◆ **Aim of the exercise**
Look through the lines below; wherever the word "statiques" appears, copy that line.

◆ **Saved data entries**
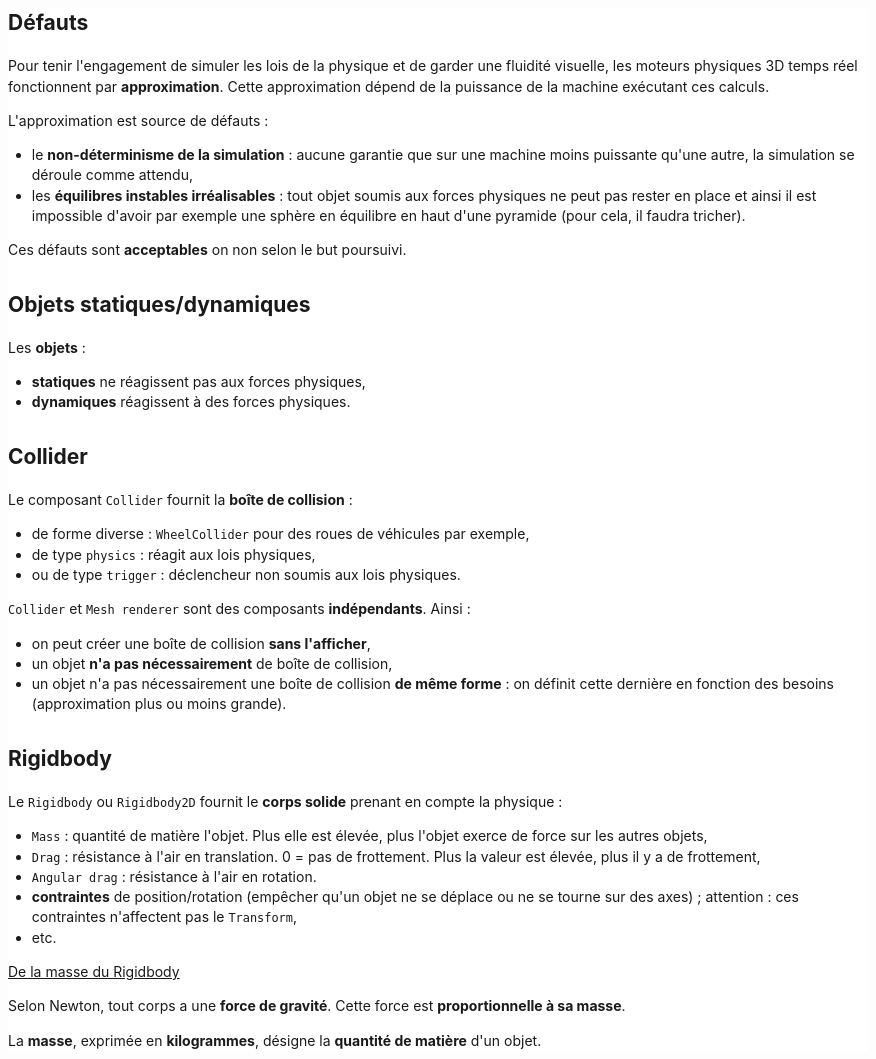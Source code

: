 ## Défauts 

Pour tenir l'engagement de simuler les lois de la physique et de garder une fluidité visuelle, les moteurs physiques 3D temps réel fonctionnent par **approximation**. Cette approximation dépend de la puissance de la machine exécutant ces calculs. 

L'approximation est source de défauts : 
- le **non-déterminisme de la simulation** : aucune garantie que sur une machine moins puissante qu'une autre, la simulation se déroule comme attendu,
- les **équilibres instables irréalisables** : tout objet soumis aux forces physiques ne peut pas rester en place et ainsi il est impossible d'avoir par exemple une sphère en équilibre en haut d'une pyramide (pour cela, il faudra tricher).
 
Ces défauts sont **acceptables** on non selon le but poursuivi.

## Objets statiques/dynamiques

Les **objets** :
- **statiques** ne réagissent pas aux forces physiques,
- **dynamiques** réagissent à des forces physiques.

## Collider

Le composant `Collider` fournit la **boîte de collision** : 
- de forme diverse : `WheelCollider` pour des roues de véhicules par exemple, 
- de type `physics` : réagit aux lois physiques,
- ou de type `trigger` : déclencheur non soumis aux lois physiques.

`Collider` et `Mesh renderer` sont des composants **indépendants**. Ainsi :
- on peut créer une boîte de collision **sans l'afficher**,
- un objet **n'a pas nécessairement** de boîte de collision,
- un objet n'a pas nécessairement une boîte de collision **de même forme** : on définit cette dernière en fonction des besoins (approximation plus ou moins grande).

## Rigidbody

Le `Rigidbody` ou `Rigidbody2D` fournit le **corps solide** prenant en compte la physique :
- `Mass` : quantité de matière l'objet. Plus elle est élevée, plus l'objet exerce de force sur les autres objets,
- `Drag` : résistance à l'air en translation. 0 = pas de frottement. Plus la valeur est élevée, plus il y a de frottement,
- `Angular drag` : résistance à l'air en rotation.
- **contraintes** de position/rotation (empêcher qu'un objet ne se déplace ou ne se tourne sur des axes) ; attention : ces contraintes n'affectent pas le `Transform`,
- etc.

[De la masse du Rigidbody](https://docs.unity3d.com/ScriptReference/Rigidbody-mass.html "De la masse du Rigidbody")

Selon Newton, tout corps a une **force de gravité**. Cette force est **proportionnelle à sa masse**.

La **masse**, exprimée en **kilogrammes**, désigne la **quantité de matière** d'un objet.
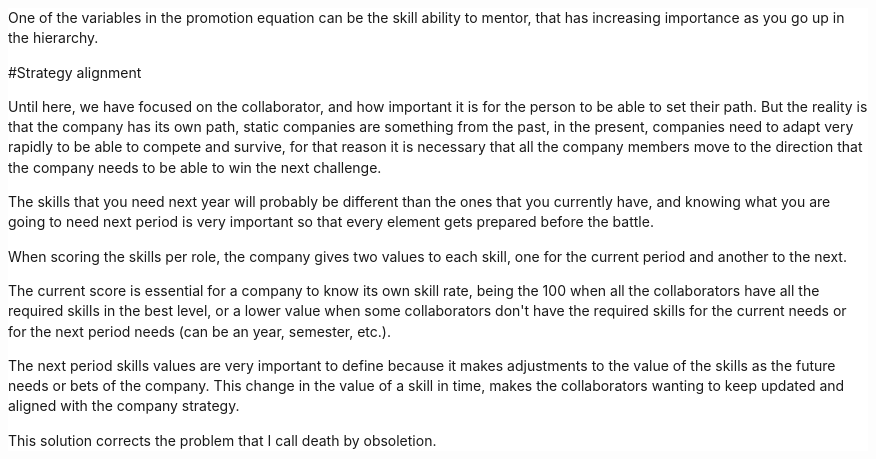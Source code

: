 One of the variables in the promotion equation can be the skill ability to mentor, that has increasing importance as you go up in the hierarchy.

#Strategy alignment

Until here, we have focused on the collaborator, and how important it is for the person to be able to set their path.
But the reality is that the company has its own path, static companies are something from the past, in the present, companies need to adapt very rapidly to be able to compete and survive, for that reason it is necessary that all the company members move to the direction that the company needs to be able to win the next challenge.

The skills that you need next year will probably be different than the ones that you currently have, and knowing what you are going to need next period is very important so that every element gets prepared before the battle.

<figure class="svg-figure">
  <object type="image/svg+xml" data="/img/posts/dynamic-skills-management/company-strategy.svg">
    <img src="/img/posts/dynamic-skills-management/company-strategy.png" alt="Company Strategy">
  </object>
</figure>

When scoring the skills per role, the company gives two values to each skill, one for the current period and another to the next.

The current score is essential for a company to know its own skill rate, being the 100 when all the collaborators have all the required skills in the best level, or a lower value when some collaborators don't have the required skills for the current needs or for the next period needs (can be an year, semester, etc.).

The next period skills values are very important to define because it makes adjustments to the value of the skills as the future needs or bets of the company. This change in the value of a skill in time, makes the collaborators wanting to keep updated and aligned with the company strategy.

This solution corrects the problem that I call death by obsoletion.

<figure class="svg-figure">
  <object type="image/svg+xml" data="/img/posts/dynamic-skills-management/death-by-obsoletion.svg">
    <img src="/img/posts/dynamic-skills-management/death-by-obsoletion.png" alt="Death by Obsoletion">
  </object>
</figure>
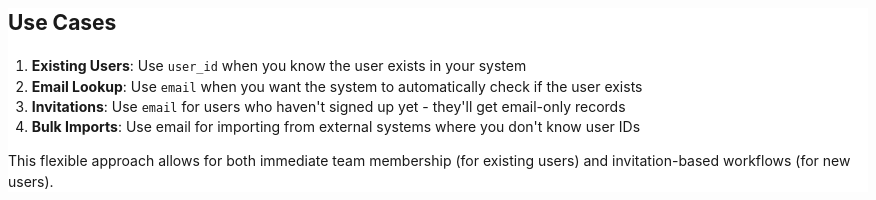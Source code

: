 ## Use Cases

1. **Existing Users**: Use `user_id` when you know the user exists in your system
2. **Email Lookup**: Use `email` when you want the system to automatically check if the user exists
3. **Invitations**: Use `email` for users who haven't signed up yet - they'll get email-only records
4. **Bulk Imports**: Use email for importing from external systems where you don't know user IDs

This flexible approach allows for both immediate team membership (for existing users) and invitation-based workflows (for new users).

◆ **Completed task**
## Objets statiques/dynamiques
- **statiques** ne réagissent pas aux forces physiques,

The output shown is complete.